Microsoft Gaming’s post-M&A reality has been even messier. “Minecraft” was already part of its first-party portfolio before the Activision deal, but the latter brought No. 1 console franchise “Call of Duty” into the fold. The earnings difference is notable; in its latest financial quarter, Microsoft attributed 58 points of a 61% increase in Xbox content and services revenue to the net impact of acquiring Activision.
Yet mere months after that $69 billion deal closed, Microsoft cut 1,900 roles, most of which were across Activision’s three publishers, including Blizzard and King. Later in May, its earlier acquisition ZeniMax faced layoffs as well, including full studio closures at publisher Bethesda.
As much as corporations justify cost-cutting as a practical solution to survive market hurdles, pronounced responses from their labor forces become inevitable.
In July, “Starfield” developer Bethesda Game Studios formed a “wall-to-wall" union that encompassed all roles at the studio, taking a cue from QA testers at ZeniMax who unionized in 2023. Days later, Blizzard saw more than 500 employees who work in various capacities on online game “World of Warcraft” unionize, becoming the largest such union at Microsoft Gaming, which inherited the union for “Call of Duty” studio Raven Software when the Activision Blizzard deal closed.
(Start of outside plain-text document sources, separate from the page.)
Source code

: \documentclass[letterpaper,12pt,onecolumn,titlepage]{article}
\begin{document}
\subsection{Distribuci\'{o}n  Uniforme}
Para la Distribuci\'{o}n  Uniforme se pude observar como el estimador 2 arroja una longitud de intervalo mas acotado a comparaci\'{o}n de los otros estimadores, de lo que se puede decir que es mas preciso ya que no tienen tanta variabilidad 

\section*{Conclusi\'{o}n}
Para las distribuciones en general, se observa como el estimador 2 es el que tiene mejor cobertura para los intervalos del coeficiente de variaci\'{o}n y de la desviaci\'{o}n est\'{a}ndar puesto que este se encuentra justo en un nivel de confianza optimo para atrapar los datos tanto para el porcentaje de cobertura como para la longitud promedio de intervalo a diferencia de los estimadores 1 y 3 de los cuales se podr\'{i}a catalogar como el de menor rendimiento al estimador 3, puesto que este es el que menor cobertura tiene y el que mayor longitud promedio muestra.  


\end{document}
The newest unions formed with the assistance of the Communication Workers of America.
Hollywood’s side of the labor force has also joined the action. SAG-AFTRA, which participated in a dual strike with the WGA last year against the AMPTP and represents many actors who contribute their voices and likenesses to games, declared a walkout against major video game publishers in late July.
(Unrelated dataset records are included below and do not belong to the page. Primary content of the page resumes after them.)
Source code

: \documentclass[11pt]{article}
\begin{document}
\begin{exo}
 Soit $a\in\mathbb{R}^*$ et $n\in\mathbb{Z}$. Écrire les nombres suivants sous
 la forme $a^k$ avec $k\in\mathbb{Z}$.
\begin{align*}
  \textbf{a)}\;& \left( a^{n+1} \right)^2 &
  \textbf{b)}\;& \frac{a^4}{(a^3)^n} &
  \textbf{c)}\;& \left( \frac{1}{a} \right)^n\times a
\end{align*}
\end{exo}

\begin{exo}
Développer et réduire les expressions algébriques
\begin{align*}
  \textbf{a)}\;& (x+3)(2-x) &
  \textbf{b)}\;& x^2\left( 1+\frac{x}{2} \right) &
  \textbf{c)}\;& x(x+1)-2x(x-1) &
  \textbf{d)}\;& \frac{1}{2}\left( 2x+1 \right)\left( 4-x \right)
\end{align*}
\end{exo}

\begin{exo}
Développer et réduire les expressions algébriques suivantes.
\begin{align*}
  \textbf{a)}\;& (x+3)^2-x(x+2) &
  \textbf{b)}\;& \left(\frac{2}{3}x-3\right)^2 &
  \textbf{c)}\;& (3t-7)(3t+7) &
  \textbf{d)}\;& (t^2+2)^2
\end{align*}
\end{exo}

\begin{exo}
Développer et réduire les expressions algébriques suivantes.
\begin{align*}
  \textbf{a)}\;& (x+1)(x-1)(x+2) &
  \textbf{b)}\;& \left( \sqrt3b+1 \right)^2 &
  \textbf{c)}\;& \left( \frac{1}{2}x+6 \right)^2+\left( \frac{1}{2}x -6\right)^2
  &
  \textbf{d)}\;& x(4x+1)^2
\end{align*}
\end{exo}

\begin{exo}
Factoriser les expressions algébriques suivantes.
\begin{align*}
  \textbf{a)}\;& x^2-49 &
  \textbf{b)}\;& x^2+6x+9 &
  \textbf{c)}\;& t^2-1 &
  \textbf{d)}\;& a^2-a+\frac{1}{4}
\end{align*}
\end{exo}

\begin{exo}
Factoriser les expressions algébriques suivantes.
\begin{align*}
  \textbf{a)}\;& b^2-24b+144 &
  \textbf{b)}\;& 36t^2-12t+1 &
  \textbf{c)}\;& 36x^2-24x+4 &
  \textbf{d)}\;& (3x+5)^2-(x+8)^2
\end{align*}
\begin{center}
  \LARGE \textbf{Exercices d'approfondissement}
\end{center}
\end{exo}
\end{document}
Like the Hollywood strikes, companies using AI as potential shortcuts to paying voice actors is a major point of concern, as are contracts that seek to retain an actor’s likeness in perpetuity for games.
SAG-AFTRA members picketed outside the Warner Bros. lot Thursday in Burbank, where Warner Bros. Games is located. “Suicide Squad: Kill the Justice League,” a big WB Games release in February that was heavily criticized for its live-service elements, was a financial disaster to which Warner Bros. Discovery CFO Gunnar Wiedenfels attributed a $200 million loss in the gaming division.
The “Suicide Squad” game was made by Rocksteady, a studio otherwise known for its acclaimed, single-player “Batman: Arkham” games. Similarly, the Arkane Austin studio that Microsoft Gaming closed as part of the Bethesda layoffs was responsible for live-service failure “Redfall,” the first game of that sort at Arkane’s studios after making well-received games such as “Dishonored.”
For as much as the global video games industry is worth — analytics firms typically pin it at around $200 billion — the disconnect between the corporations running the show and its revolving door of a labor force finding job security in short supply continues to undermine the industry’s efforts to get back on solid footing as AAA costs soar.
“Grand Theft Auto 6,” which is targeting a fall 2025 release after more than a decade spent in development and a rumored $2 billion budget, will undoubtedly see sales surge at Take-Two Interactive.
But as multiple Microsoft studios have shown in recent weeks, the developers making such a mammoth game might have something to say about it — and their colleagues cut from the team.